* FTSEurofirst 300 up 0.2 pct, halts recent slide
* Lloyds, Royal Bank of Scotland rally after latest poll
* Air France-KLM rises after pledging to boost core earnings
By Blaise Robinson
PARIS, Sept 11 (Reuters) - European shares rose early on Thursday, with Scottish-based banks Lloyds and Royal Bank of Scotland rallying after a poll showed a majority of Scots intend to vote against independence in next week’s referendum.
At 0750 GMT, the FTSEurofirst 300 index of top European shares was up 0.2 percent at 1,387.75 points, bouncing from a recent slide.

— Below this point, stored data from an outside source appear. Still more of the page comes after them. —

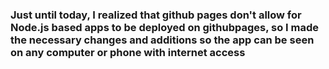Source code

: ### Just until today, I realized that github pages don't allow for Node.js based apps to be deployed on githubpages, so I made the necessary changes and additions so the app can be seen on any computer or phone with internet access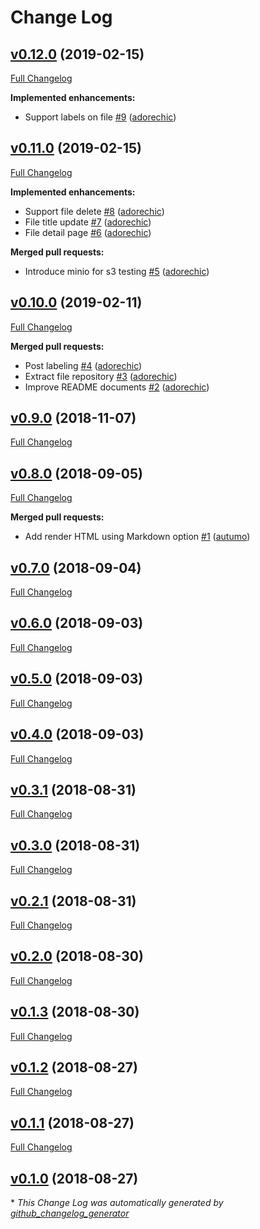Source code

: # Change Log

## [v0.12.0](https://github.com/adorechic/carraway/tree/v0.12.0) (2019-02-15)
[Full Changelog](https://github.com/adorechic/carraway/compare/v0.11.0...v0.12.0)

**Implemented enhancements:**

- Support labels on file [\#9](https://github.com/adorechic/carraway/pull/9) ([adorechic](https://github.com/adorechic))

## [v0.11.0](https://github.com/adorechic/carraway/tree/v0.11.0) (2019-02-15)
[Full Changelog](https://github.com/adorechic/carraway/compare/v0.10.0...v0.11.0)

**Implemented enhancements:**

- Support file delete [\#8](https://github.com/adorechic/carraway/pull/8) ([adorechic](https://github.com/adorechic))
- File title update [\#7](https://github.com/adorechic/carraway/pull/7) ([adorechic](https://github.com/adorechic))
- File detail page [\#6](https://github.com/adorechic/carraway/pull/6) ([adorechic](https://github.com/adorechic))

**Merged pull requests:**

- Introduce minio for s3 testing [\#5](https://github.com/adorechic/carraway/pull/5) ([adorechic](https://github.com/adorechic))

## [v0.10.0](https://github.com/adorechic/carraway/tree/v0.10.0) (2019-02-11)
[Full Changelog](https://github.com/adorechic/carraway/compare/v0.9.0...v0.10.0)

**Merged pull requests:**

- Post labeling [\#4](https://github.com/adorechic/carraway/pull/4) ([adorechic](https://github.com/adorechic))
- Extract file repository [\#3](https://github.com/adorechic/carraway/pull/3) ([adorechic](https://github.com/adorechic))
- Improve README documents [\#2](https://github.com/adorechic/carraway/pull/2) ([adorechic](https://github.com/adorechic))

## [v0.9.0](https://github.com/adorechic/carraway/tree/v0.9.0) (2018-11-07)
[Full Changelog](https://github.com/adorechic/carraway/compare/v0.8.0...v0.9.0)

## [v0.8.0](https://github.com/adorechic/carraway/tree/v0.8.0) (2018-09-05)
[Full Changelog](https://github.com/adorechic/carraway/compare/v0.7.0...v0.8.0)

**Merged pull requests:**

- Add render HTML using Markdown option [\#1](https://github.com/adorechic/carraway/pull/1) ([autumo](https://github.com/autumo))

## [v0.7.0](https://github.com/adorechic/carraway/tree/v0.7.0) (2018-09-04)
[Full Changelog](https://github.com/adorechic/carraway/compare/v0.6.0...v0.7.0)

## [v0.6.0](https://github.com/adorechic/carraway/tree/v0.6.0) (2018-09-03)
[Full Changelog](https://github.com/adorechic/carraway/compare/v0.5.0...v0.6.0)

## [v0.5.0](https://github.com/adorechic/carraway/tree/v0.5.0) (2018-09-03)
[Full Changelog](https://github.com/adorechic/carraway/compare/v0.4.0...v0.5.0)

## [v0.4.0](https://github.com/adorechic/carraway/tree/v0.4.0) (2018-09-03)
[Full Changelog](https://github.com/adorechic/carraway/compare/v0.3.1...v0.4.0)

## [v0.3.1](https://github.com/adorechic/carraway/tree/v0.3.1) (2018-08-31)
[Full Changelog](https://github.com/adorechic/carraway/compare/v0.3.0...v0.3.1)

## [v0.3.0](https://github.com/adorechic/carraway/tree/v0.3.0) (2018-08-31)
[Full Changelog](https://github.com/adorechic/carraway/compare/v0.2.1...v0.3.0)

## [v0.2.1](https://github.com/adorechic/carraway/tree/v0.2.1) (2018-08-31)
[Full Changelog](https://github.com/adorechic/carraway/compare/v0.2.0...v0.2.1)

## [v0.2.0](https://github.com/adorechic/carraway/tree/v0.2.0) (2018-08-30)
[Full Changelog](https://github.com/adorechic/carraway/compare/v0.1.3...v0.2.0)

## [v0.1.3](https://github.com/adorechic/carraway/tree/v0.1.3) (2018-08-30)
[Full Changelog](https://github.com/adorechic/carraway/compare/v0.1.2...v0.1.3)

## [v0.1.2](https://github.com/adorechic/carraway/tree/v0.1.2) (2018-08-27)
[Full Changelog](https://github.com/adorechic/carraway/compare/v0.1.1...v0.1.2)

## [v0.1.1](https://github.com/adorechic/carraway/tree/v0.1.1) (2018-08-27)
[Full Changelog](https://github.com/adorechic/carraway/compare/v0.1.0...v0.1.1)

## [v0.1.0](https://github.com/adorechic/carraway/tree/v0.1.0) (2018-08-27)


\* *This Change Log was automatically generated by [github_changelog_generator](https://github.com/skywinder/Github-Changelog-Generator)*
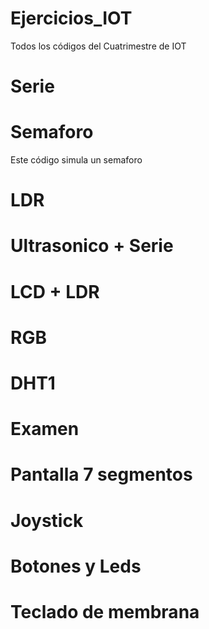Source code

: # Ejercicios_IOT
Todos los códigos del Cuatrimestre de IOT

# Serie

# Semaforo
Este código simula un semaforo

# LDR

# Ultrasonico + Serie

# LCD + LDR

# RGB

# DHT1

# Examen 

# Pantalla 7 segmentos

# Joystick

# Botones y Leds 

# Teclado de membrana
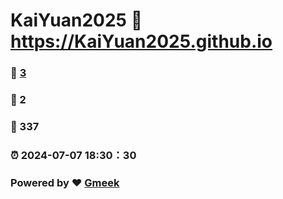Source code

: # KaiYuan2025 :link: https://KaiYuan2025.github.io 
### :page_facing_up: [3](https://KaiYuan2025.github.io/tag.html) 
### :speech_balloon: 2 
### :hibiscus: 337 
### :alarm_clock: 2024-07-07 18:30：30
### Powered by :heart: [Gmeek](https://github.com/Meekdai/Gmeek)
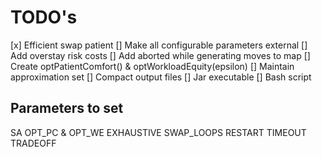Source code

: # TODO's

[x] Efficient swap patient
[] Make all configurable parameters external
[] Add overstay risk costs
[] Add aborted while generating moves to map
[] Create optPatientComfort() & optWorkloadEquity(epsilon)
[] Maintain approximation set
[] Compact output files
[] Jar executable
[] Bash script

## Parameters to set
SA OPT_PC & OPT_WE
EXHAUSTIVE
SWAP_LOOPS
RESTART
TIMEOUT
TRADEOFF




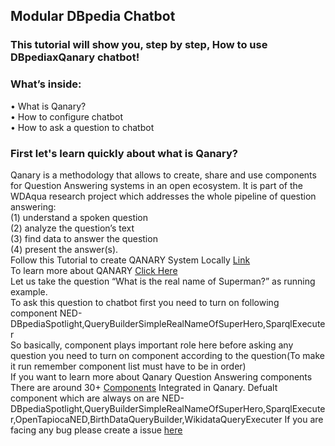 ## Modular DBpedia Chatbot
### This tutorial will show you, step by step, How to use DBpediaxQanary chatbot!
### What’s inside: <br />
<span>&#8226;</span> What is Qanary? <br />
<span>&#8226;</span> How to configure chatbot <br />
<span>&#8226;</span> How to ask a question to chatbot<br />
### First let's learn quickly about what is Qanary?
Qanary is a methodology that allows to create, share and use components for Question Answering systems in an open ecosystem. It is part of the WDAqua research project which addresses the whole pipeline of question answering: <br />
(1) understand a spoken question <br />
(2) analyze the question’s text <br />
(3) find data to answer the question <br />
(4) present the answer(s).
<br />
Follow this Tutorial to create QANARY System Locally [Link](https://github.com/WDAqua/Qanary) 
<br />
To learn more about QANARY [Click Here](https://github.com/WDAqua/Qanary/wiki/What-is-Qanary%3F)
<br />
Let us take the question “What is the real name of Superman?” as running example. <br /> To ask this question to chatbot first you need to turn on following component NED-DBpediaSpotlight,QueryBuilderSimpleRealNameOfSuperHero,SparqlExecuter <br />
So basically, component plays important role here before asking any question you need to turn on component according to the question(To make it run remember component list must have to be in order) <br />
If you want to learn more about Qanary Question Answering components There are around 30+ [Components](https://github.com/WDAqua/Qanary-question-answering-components) Integrated in Qanary.
Defualt component which are always on are NED-DBpediaSpotlight,QueryBuilderSimpleRealNameOfSuperHero,SparqlExecuter,OpenTapiocaNED,BirthDataQueryBuilder,WikidataQueryExecuter
If you are facing any bug please create a issue [here](https://github.com/dbpedia/chatbot-ng)
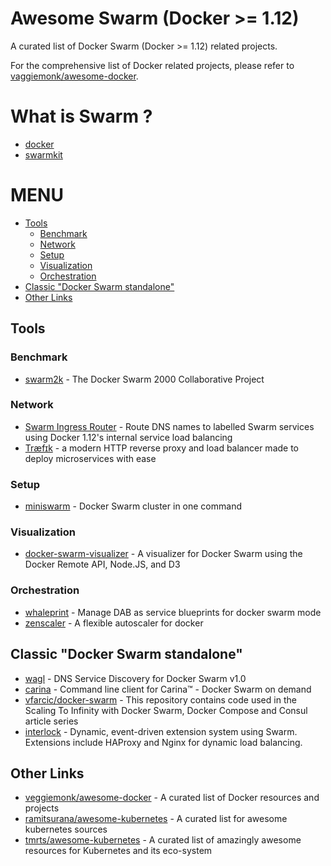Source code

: # Awesome Swarm (Docker >= 1.12)

A curated list of Docker Swarm (Docker >= 1.12) related projects.

For the comprehensive list of Docker related projects, please refer to [vaggiemonk/awesome-docker](https://github.com/veggiemonk/awesome-docker).

# What is Swarm ?

 * [docker](https://github.com/docker/docker)
 * [swarmkit](https://github.com/docker/swarmkit)


# MENU

- [Tools](#tools)
  - [Benchmark](#benchmark)
  - [Network](#network)
  - [Setup](#setup)
  - [Visualization](#visualization)
  - [Orchestration](#orchestration)
- [Classic "Docker Swarm standalone"](#classic-docker-swarm-standalone)
- [Other Links](#other-links)

## Tools

### Benchmark

 * [swarm2k](https://github.com/swarm2k/swarm2k) - The Docker Swarm 2000 Collaborative Project

### Network

 * [Swarm Ingress Router](https://github.com/tpbowden/swarm-ingress-router) - Route DNS names to labelled Swarm services using Docker 1.12's internal service load balancing
 * [Træfɪk](https://github.com/containous/traefik) - a modern HTTP reverse proxy and load balancer made to deploy microservices with ease

### Setup

 * [miniswarm](https://github.com/aelsabbahy/miniswarm) - Docker Swarm cluster in one command

### Visualization

 * [docker-swarm-visualizer](https://github.com/ManoMarks/docker-swarm-visualizer) - A visualizer for Docker Swarm using the Docker Remote API, Node.JS, and D3

### Orchestration

 * [whaleprint](https://github.com/mantika/whaleprint) - Manage DAB as service blueprints for docker swarm mode
 * [zenscaler](https://github.com/Zenika/zenscaler) - A flexible autoscaler for docker

## Classic "Docker Swarm standalone"

 * [wagl](https://github.com/ahmetalpbalkan/wagl) - DNS Service Discovery for Docker Swarm v1.0
 * [carina](https://github.com/getcarina/carina) - Command line client for Carina™ - Docker Swarm on demand 
 * [vfarcic/docker-swarm](https://github.com/vfarcic/docker-swarm) - This repository contains code used in the Scaling To Infinity with Docker Swarm, Docker Compose and Consul article series
 * [interlock](https://github.com/ehazlett/interlock) - Dynamic, event-driven extension system using Swarm. Extensions include HAProxy and Nginx for dynamic load balancing.

## Other Links

 * [veggiemonk/awesome-docker](https://github.com/veggiemonk/awesome-docker) -  A curated list of Docker resources and projects
 * [ramitsurana/awesome-kubernetes](https://github.com/ramitsurana/awesome-kubernetes) - A curated list for awesome kubernetes sources
 * [tmrts/awesome-kubernetes](https://github.com/tmrts/awesome-kubernetes) - A curated list of amazingly awesome resources for Kubernetes and its eco-system
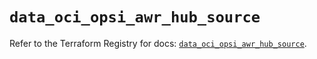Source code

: # `data_oci_opsi_awr_hub_source`

Refer to the Terraform Registry for docs: [`data_oci_opsi_awr_hub_source`](https://registry.terraform.io/providers/oracle/oci/7.19.0/docs/data-sources/opsi_awr_hub_source).
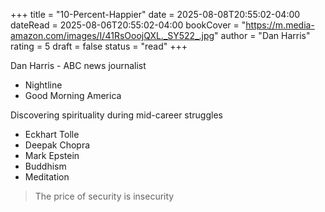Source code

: +++
title = "10-Percent-Happier"
date = 2025-08-08T20:55:02-04:00
dateRead = 2025-08-06T20:55:02-04:00
bookCover = "https://m.media-amazon.com/images/I/41RsOoojQXL._SY522_.jpg"
author = "Dan Harris"
rating = 5
draft = false
status = "read"
+++

Dan Harris - ABC news journalist

- Nightline
- Good Morning America

Discovering spirituality during mid-career struggles

- Eckhart Tolle
- Deepak Chopra
- Mark Epstein
- Buddhism
- Meditation

> The price of security is insecurity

A survey late on Wednesday showed 53 percent of Scots intend to vote against splitting away from the UK. The poll, carried out by Survation on behalf of the Daily Record newspaper, showed 47 percent intending to vote yes to the split. The figures excluded 10 percent of people who were undecided.
Scotland-based Lloyds gained 1.3 percent, while RBS rose 2.1 percent.
On Wednesday, Lloyds said its contingency plans for Scottish independence included setting up “new principle legal entities in England”, while government and banking sources said RBS would also base itself in London in the event of independence.
“The latest poll is relatively reassuring but it’s still quite close. Whatever the result of the vote though, the implication for Europe is that it revives the spectre of similar referendums in Spain’s Catalonia and Belgium’s Flanders,” said Alexandre Baradez, chief market analyst at IG France.
“It’s a risk that investors have to start pricing in.”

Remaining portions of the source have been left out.